§ **YOUR INSTRUCTIONS**: Only the lines below starting at the one containing "Together with the" and ending at the one containing "Blue boxes are" belong in the answer, each copied exactly.

(Items listed in a dataset)
┄┄┄┄┄┄┄┄┄┄

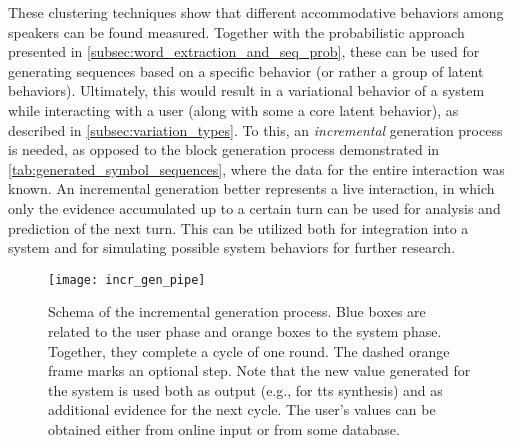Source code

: These clustering techniques show that different accommodative behaviors among speakers can be found measured.
Together with the probabilistic approach presented in \cref{subsec:word_extraction_and_seq_prob}, these can be used for generating sequences based on a specific behavior (or rather a group of latent behaviors).
Ultimately, this would result in a variational behavior of a system while interacting with a user (along with some a core latent behavior), as described in \cref{subsec:variation_types}.
To this, an \emph{incremental} generation process is needed, as opposed to the block generation process demonstrated in \cref{tab:generated_symbol_sequences}, where the data for the entire interaction was known.
An incremental generation better represents a live interaction, in which only the evidence accumulated up to a certain turn can be used for analysis and prediction of the next turn.
This can be utilized both for integration into a system and for simulating possible system behaviors for further research.

\begin{figure}[t]
	\centering
	\texttt{[image: incr\_gen\_pipe]}
	\caption[Incremental generation process]
		{Schema of the incremental generation process.
		 Blue boxes are related to the user phase and orange boxes to the system phase.
		 Together, they complete a cycle of one round.
		 The dashed orange frame marks an optional step.
		 Note that the new value generated for the system is used both as output (e.g., for \ac{tts} synthesis) and as additional evidence for the next cycle.
		 The user's values can be obtained either from online input or from some database.}
	\label{fig:incr_gen_pipe}
\end{figure}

┄┄┄┄┄┄┄┄┄┄

§ **SOLUTION BELOW**:
Together with the probabilistic approach presented in \cref{subsec:word_extraction_and_seq_prob}, these can be used for generating sequences based on a specific behavior (or rather a group of latent behaviors).
Ultimately, this would result in a variational behavior of a system while interacting with a user (along with some a core latent behavior), as described in \cref{subsec:variation_types}.
To this, an \emph{incremental} generation process is needed, as opposed to the block generation process demonstrated in \cref{tab:generated_symbol_sequences}, where the data for the entire interaction was known.
An incremental generation better represents a live interaction, in which only the evidence accumulated up to a certain turn can be used for analysis and prediction of the next turn.
This can be utilized both for integration into a system and for simulating possible system behaviors for further research.

\begin{figure}[t]
	\centering
	\texttt{[image: incr\_gen\_pipe]}
	\caption[Incremental generation process]
		{Schema of the incremental generation process.
		 Blue boxes are related to the user phase and orange boxes to the system phase.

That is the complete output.